The admin tests the disaster scenario by making Hub2 a primary hub:
- 2.1) Hub1 is stopped
- 2.2) Hub1 backup data is restored on Hub2
- 2.3) The admin creates the BackupSchedule.cluster.open-cluster-management.io resource on Hub2. Hub2 is now the primary hub and generates backup data to the common storage location.
- 2.4) After the disaster test is completed, the admin will revert to the previous state and make Hub1 the primary hub:
  - 2.4.1) Hub1 is started. Hub2 is still up though and the BackupSchedule.cluster.open-cluster-management.io resource is Enabled on Hub2. Until Hub2 BackupSchedule.cluster.open-cluster-management.io resource is deleted or Hub2 is stopped, Hub2 could write backups at any time at the same storage location, corrupting the backup data. Any cluster restoring the latest backups from this location could pick up Hub2 data instead of Hub1. The right approach here would have been to first stop Hub2 or delete the BackupSchedule.cluster.open-cluster-management.io resource on Hub2, then start Hub1.

In order to avoid and to report this type of backup collisions, a BackupCollision state exists for a BackupSchedule.cluster.open-cluster-management.io resource. The controller checks regularly if the latest backup in the storage location has been generated from the current cluster. If not, it means that another cluster has more recently written backup data to the storage location so this hub is in collision with another hub.
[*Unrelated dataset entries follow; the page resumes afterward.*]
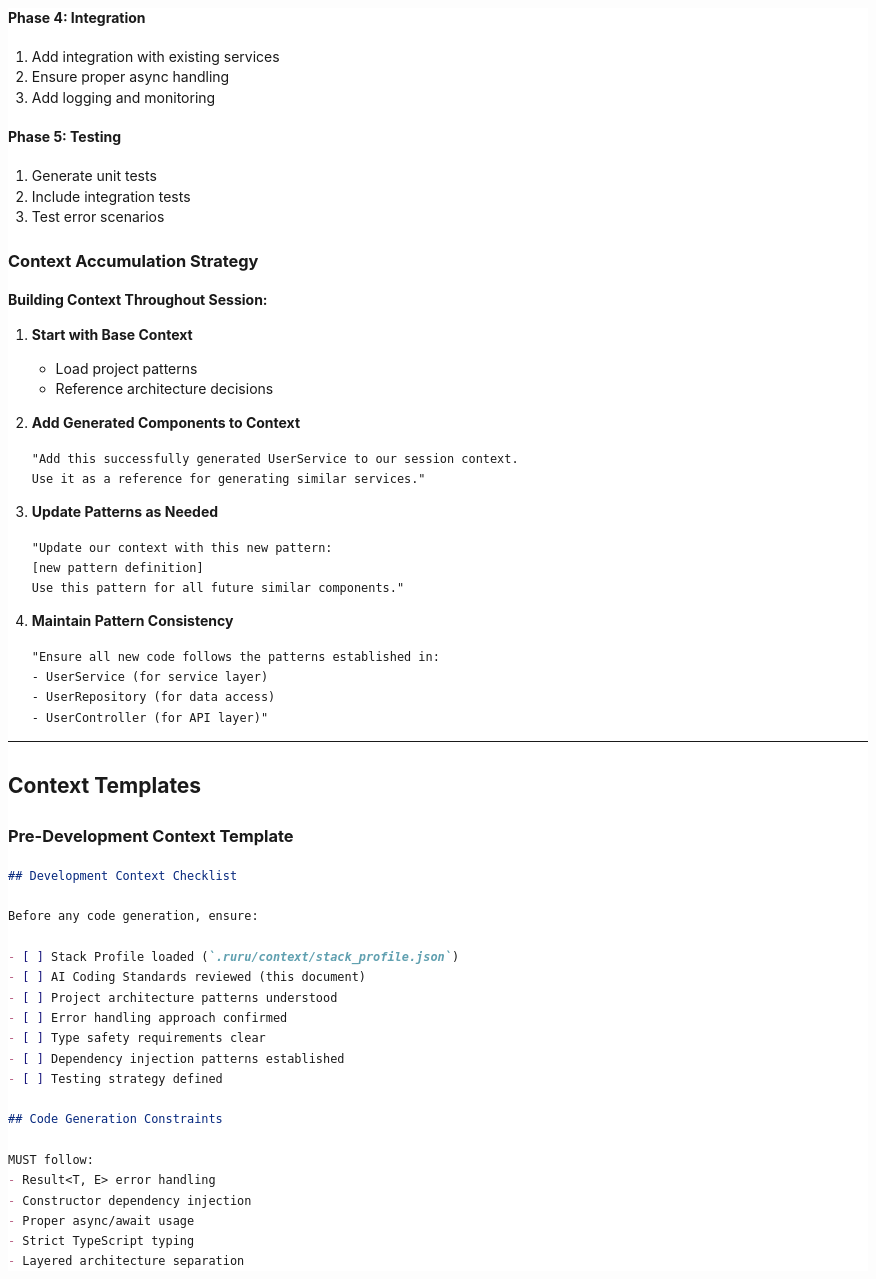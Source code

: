 #### Phase 4: Integration
1. Add integration with existing services
2. Ensure proper async handling
3. Add logging and monitoring

#### Phase 5: Testing
1. Generate unit tests
2. Include integration tests
3. Test error scenarios

### Context Accumulation Strategy

**Building Context Throughout Session:**

1. **Start with Base Context**
   - Load project patterns
   - Reference architecture decisions

2. **Add Generated Components to Context**
   ```
   "Add this successfully generated UserService to our session context.
   Use it as a reference for generating similar services."
   ```

3. **Update Patterns as Needed**
   ```
   "Update our context with this new pattern:
   [new pattern definition]
   Use this pattern for all future similar components."
   ```

4. **Maintain Pattern Consistency**
   ```
   "Ensure all new code follows the patterns established in:
   - UserService (for service layer)
   - UserRepository (for data access)
   - UserController (for API layer)"
   ```

---

## Context Templates

### Pre-Development Context Template

```markdown
## Development Context Checklist

Before any code generation, ensure:

- [ ] Stack Profile loaded (`.ruru/context/stack_profile.json`)
- [ ] AI Coding Standards reviewed (this document)
- [ ] Project architecture patterns understood
- [ ] Error handling approach confirmed
- [ ] Type safety requirements clear
- [ ] Dependency injection patterns established
- [ ] Testing strategy defined

## Code Generation Constraints

MUST follow:
- Result<T, E> error handling
- Constructor dependency injection
- Proper async/await usage
- Strict TypeScript typing
- Layered architecture separation
```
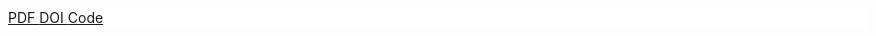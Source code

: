 <div class="extra-links">
    <a class="_blank" href="./pdf/TaskVis_EuroVis.pdf" >
        <i class="fas fa-newspaper" aria-hidden="true"></i> PDF
    </a>
    <a class="_blank" href="https://doi.org/10.2312/evs.20211061">
        <i class="ai ai-doi ai-1x" aria-hidden="true"></i> DOI
    </a>
    <!-- <a class="_blank" href="https://arxiv.org/abs/2208.10947">
        <i class="ai ai-arxiv ai-1x" aria-hidden="true"></i> arXiv
    </a> -->
    <a class="_blank" href="https://github.com/ShenLeixian/TaskVis">
        <i class="ai ai-open-access ai-1x" aria-hidden="true"></i> Code
    </a>
</div>
</div>
</div>

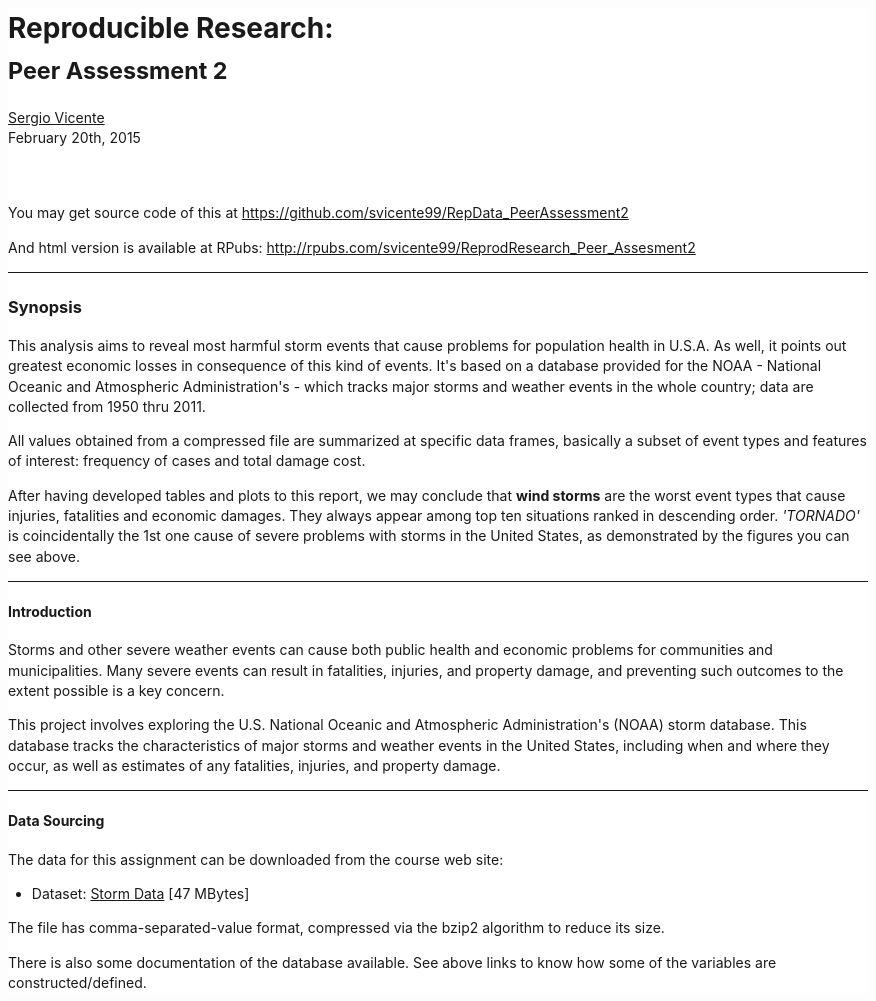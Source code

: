 # Reproducible Research: <br><small><b>Peer Assessment 2</b></small>
<a href='mailto:svicente99@yahoo.com' title='twitter:@svicente99'>Sergio Vicente</a>  
February 20th, 2015  

<br><br>
You may get source code of this at <https://github.com/svicente99/RepData_PeerAssessment2> 

And html version is available at RPubs: <http://rpubs.com/svicente99/ReprodResearch_Peer_Assesment2>

* * * *

### Synopsis

This analysis aims to reveal most harmful storm events that cause problems for population health in U.S.A. As well, it points out greatest economic losses in consequence of this kind of events.
It's based on a database provided for the NOAA - National Oceanic and Atmospheric Administration's - which tracks major storms and weather events in the whole country; data are collected from 1950 thru 2011.

All values obtained from a compressed file are summarized at specific data frames, basically a subset of event types and features of interest: frequency of cases and total damage cost.

After having developed tables and plots to this report, we may conclude that **wind storms** are the worst event types that cause injuries, fatalities and economic damages. They always appear among top ten situations ranked in descending order. _'TORNADO'_ is coincidentally the 1st one cause of severe problems with storms in the United States, as demonstrated by the figures you can see above.

------------

#### Introduction

Storms and other severe weather events can cause both public health and economic problems for communities and municipalities. Many severe events can result in fatalities, injuries, and property damage, and preventing such outcomes to the extent possible is a key concern.

This project involves exploring the U.S. National Oceanic and Atmospheric Administration's (NOAA) storm database. This database tracks the characteristics of major storms and weather events in the United States, including when and where they occur, as well as estimates of any fatalities, injuries, and property damage.

---------

#### Data Sourcing

The data for this assignment can be downloaded from the course web site:

* Dataset: <a href="https://d396qusza40orc.cloudfront.net/repdata%2Fdata%2FStormData.csv.bz2">Storm Data</a> [47 MBytes]

The file has comma-separated-value format, compressed via the bzip2 algorithm to reduce its size. 

There is also some documentation of the database available. See above links to know how some of the variables are constructed/defined.
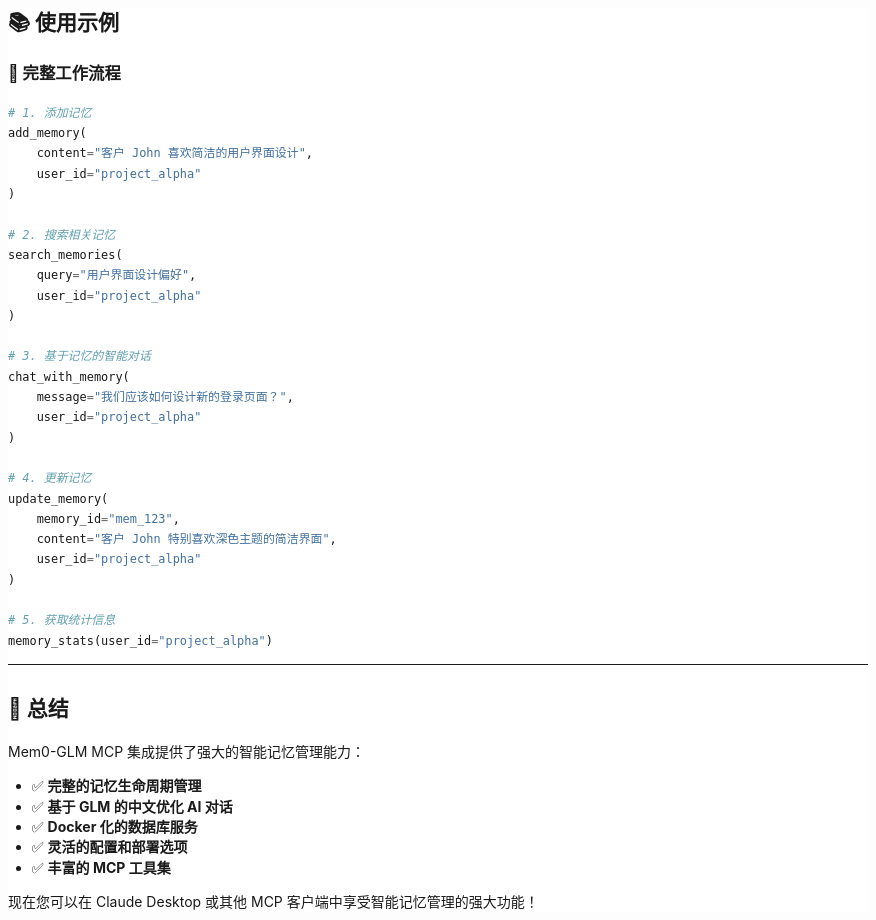 ## 📚 使用示例

### 🎯 完整工作流程

```python
# 1. 添加记忆
add_memory(
    content="客户 John 喜欢简洁的用户界面设计",
    user_id="project_alpha"
)

# 2. 搜索相关记忆
search_memories(
    query="用户界面设计偏好",
    user_id="project_alpha"
)

# 3. 基于记忆的智能对话
chat_with_memory(
    message="我们应该如何设计新的登录页面？",
    user_id="project_alpha"
)

# 4. 更新记忆
update_memory(
    memory_id="mem_123",
    content="客户 John 特别喜欢深色主题的简洁界面",
    user_id="project_alpha"
)

# 5. 获取统计信息
memory_stats(user_id="project_alpha")
```

---

## 🎉 总结

Mem0-GLM MCP 集成提供了强大的智能记忆管理能力：

- ✅ **完整的记忆生命周期管理**
- ✅ **基于 GLM 的中文优化 AI 对话**
- ✅ **Docker 化的数据库服务**
- ✅ **灵活的配置和部署选项**
- ✅ **丰富的 MCP 工具集**

现在您可以在 Claude Desktop 或其他 MCP 客户端中享受智能记忆管理的强大功能！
In this case, the current hub BackupSchedule.cluster.open-cluster-management.io resource status is set to BackupCollision and the Schedule.velero.io resources created by this resource are deleted to avoid data corruption. The BackupCollision is reported by the backup Policy. The admin should verify what hub must be the one writting data to the storage location, than remove the BackupSchedule.cluster.open-cluster-management.io resource from the invalid hub and recreated a new BackupSchedule.cluster.open-cluster-management.io resource on the valid, primary hub, to resume the backup on this hub.
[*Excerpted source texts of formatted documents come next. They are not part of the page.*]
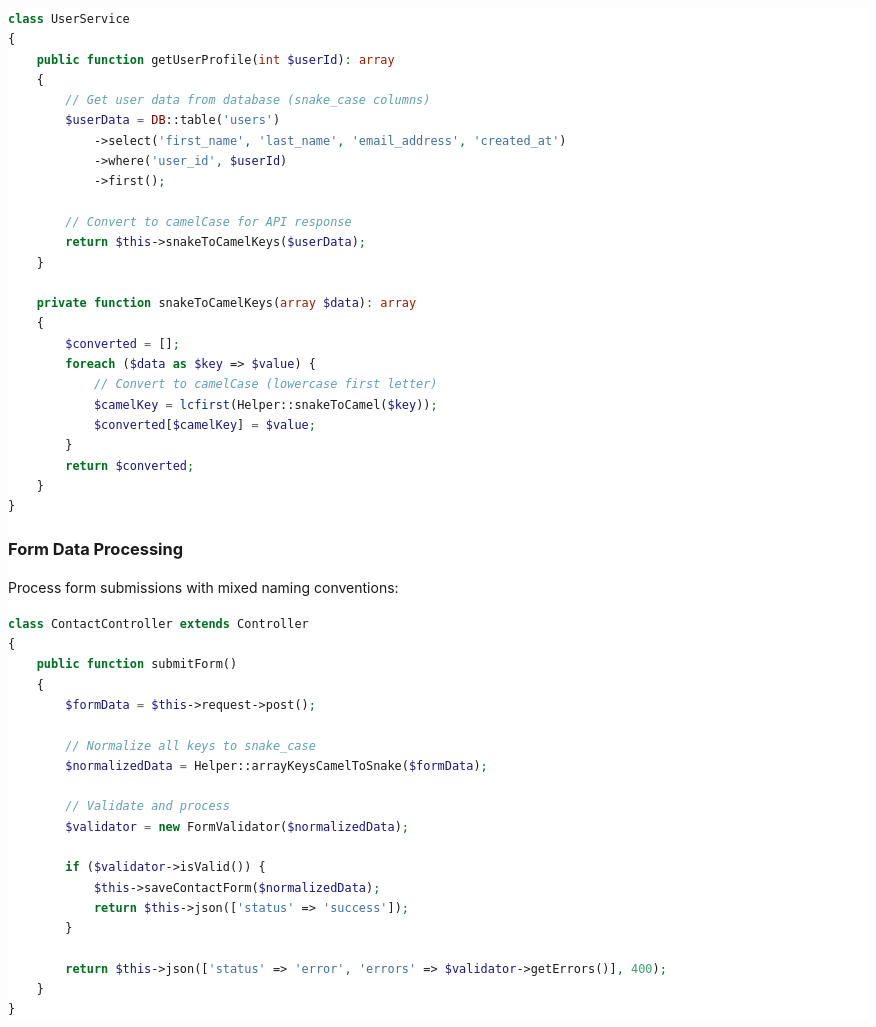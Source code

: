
 ```php
class UserService
{
    public function getUserProfile(int $userId): array
    {
        // Get user data from database (snake_case columns)
        $userData = DB::table('users')
            ->select('first_name', 'last_name', 'email_address', 'created_at')
            ->where('user_id', $userId)
            ->first();
        
        // Convert to camelCase for API response
        return $this->snakeToCamelKeys($userData);
    }
    
    private function snakeToCamelKeys(array $data): array
    {
        $converted = [];
        foreach ($data as $key => $value) {
            // Convert to camelCase (lowercase first letter)
            $camelKey = lcfirst(Helper::snakeToCamel($key));
            $converted[$camelKey] = $value;
        }
        return $converted;
    }
}
```

### Form Data Processing

Process form submissions with mixed naming conventions:

```php
class ContactController extends Controller
{
    public function submitForm()
    {
        $formData = $this->request->post();
        
        // Normalize all keys to snake_case
        $normalizedData = Helper::arrayKeysCamelToSnake($formData);
        
        // Validate and process
        $validator = new FormValidator($normalizedData);
        
        if ($validator->isValid()) {
            $this->saveContactForm($normalizedData);
            return $this->json(['status' => 'success']);
        }
        
        return $this->json(['status' => 'error', 'errors' => $validator->getErrors()], 400);
    }
}
```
Example of a schedule in BackupCollision state:

oc get backupschedule -A
NAMESPACE       NAME               PHASE             MESSAGE
openshift-adp   schedule-hub-1   BackupCollision   Backup acm-resources-schedule-20220301234625, from cluster with id [be97a9eb-60b8-4511-805c-298e7c0898b3] is using the same storage location. This is a backup collision with current cluster [1f30bfe5-0588-441c-889e-eaf0ae55f941] backup. Review and resolve the collision then create a new BackupSchedule resource to  resume backups from this cluster.

Restoring a backup

In a usual restore scenario, the hub where the backups have been executed becomes unavailable and data backed up needs to be moved to a new hub. This is done by running the cluster restore operation on the hub where the backed up data needs to be moved to. In this case, the restore operation is executed on a different hub than the one where the backup was created.

There are also cases where you want to restore the data on the same hub where the backup was collected, in order to recover data from a previous snapshot. In this case both restore and backup operations are executed on the same hub.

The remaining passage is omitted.